The Court of Appeal for Ontario earlier this year upheld an original Tribunal court ruling that CNH Canada must pay Chesterman Farm Equipment $200,000 in damages and pre-judgment interest as well as restoring Tribunal’s Costs awards in the amount of $376,338.95 for failing to follow the Ontario Farm Implements Act and its Regulation 123/06.
However, the Appeal Court decision did uphold one aspect of a previous Tribunal ruling that may create some challenges in the future, notes Beverly Leavitt, president and chief executive officer of Canada East Equipment Dealers’ Assn. (CEEDA).

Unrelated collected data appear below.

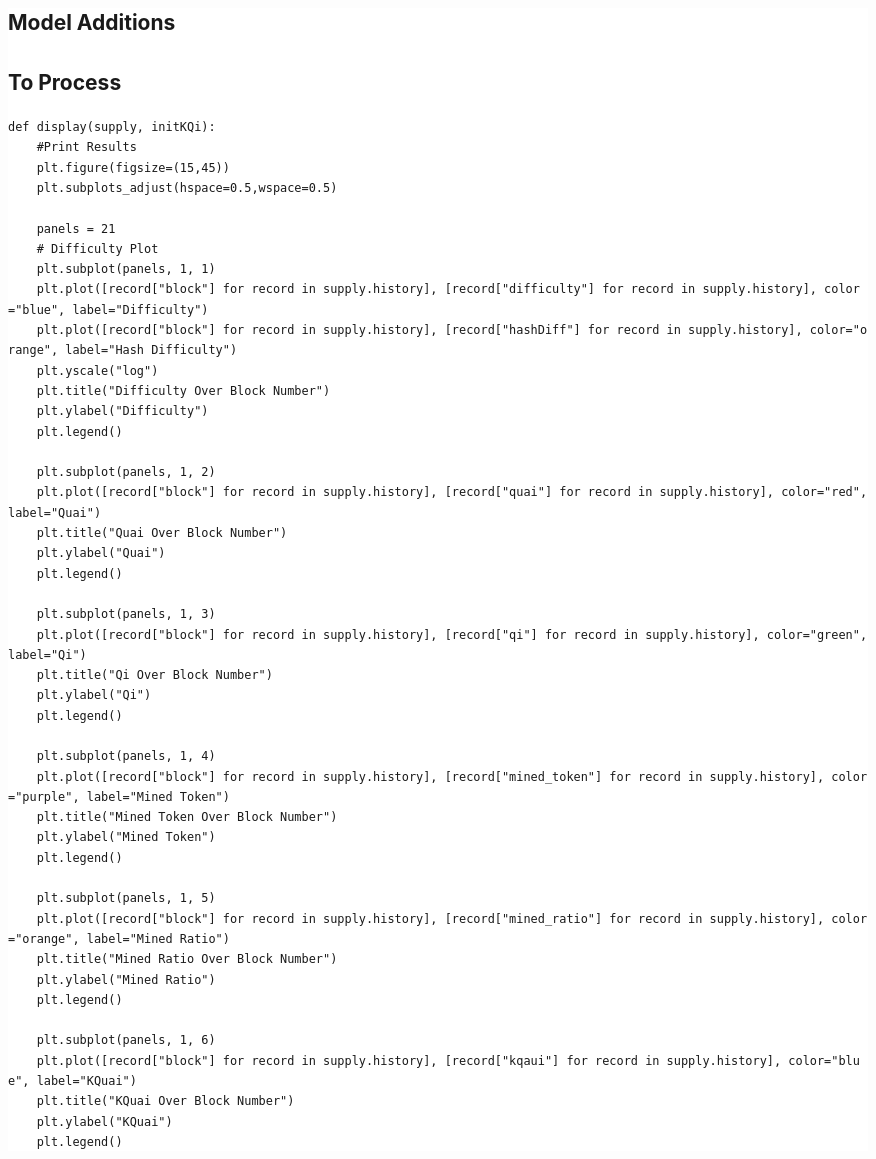 ## Model Additions

## To Process
	
	def display(supply, initKQi):
	    #Print Results
	    plt.figure(figsize=(15,45))
	    plt.subplots_adjust(hspace=0.5,wspace=0.5)
	
	    panels = 21
	    # Difficulty Plot
	    plt.subplot(panels, 1, 1)
	    plt.plot([record["block"] for record in supply.history], [record["difficulty"] for record in supply.history], color="blue", label="Difficulty")
	    plt.plot([record["block"] for record in supply.history], [record["hashDiff"] for record in supply.history], color="orange", label="Hash Difficulty")
	    plt.yscale("log")
	    plt.title("Difficulty Over Block Number")
	    plt.ylabel("Difficulty")
	    plt.legend()
	
	    plt.subplot(panels, 1, 2)
	    plt.plot([record["block"] for record in supply.history], [record["quai"] for record in supply.history], color="red", label="Quai")
	    plt.title("Quai Over Block Number")
	    plt.ylabel("Quai")
	    plt.legend()
	
	    plt.subplot(panels, 1, 3)
	    plt.plot([record["block"] for record in supply.history], [record["qi"] for record in supply.history], color="green", label="Qi")
	    plt.title("Qi Over Block Number")
	    plt.ylabel("Qi")
	    plt.legend()
	
	    plt.subplot(panels, 1, 4)
	    plt.plot([record["block"] for record in supply.history], [record["mined_token"] for record in supply.history], color="purple", label="Mined Token")
	    plt.title("Mined Token Over Block Number")
	    plt.ylabel("Mined Token")
	    plt.legend()
	
	    plt.subplot(panels, 1, 5)
	    plt.plot([record["block"] for record in supply.history], [record["mined_ratio"] for record in supply.history], color="orange", label="Mined Ratio")
	    plt.title("Mined Ratio Over Block Number")
	    plt.ylabel("Mined Ratio")
	    plt.legend()
	
	    plt.subplot(panels, 1, 6)
	    plt.plot([record["block"] for record in supply.history], [record["kqaui"] for record in supply.history], color="blue", label="KQuai")
	    plt.title("KQuai Over Block Number")
	    plt.ylabel("KQuai")
	    plt.legend()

“The Tribunal reasoned that contracts at common law are terminable under their written terms or, if there are no applicable written terms, on notice that is reasonable in the circumstances and the Court of Appeal agreed, Leavitt says. “However, that ruling may not be as cut and dry as it may seem, given that Section 3(4) of Ontario Regulation 123/07 sets forth that a dealership renewal shall not be unreasonably withheld by a manufacturer. The question of whether a non-renewal was reasonable or unreasonable is one which will only be determined by the Courts on a case by case basis.” The Appeal Court decision also levied an additional $25,000 award to Chesterman, based on the conduct of CNH throughout the court process.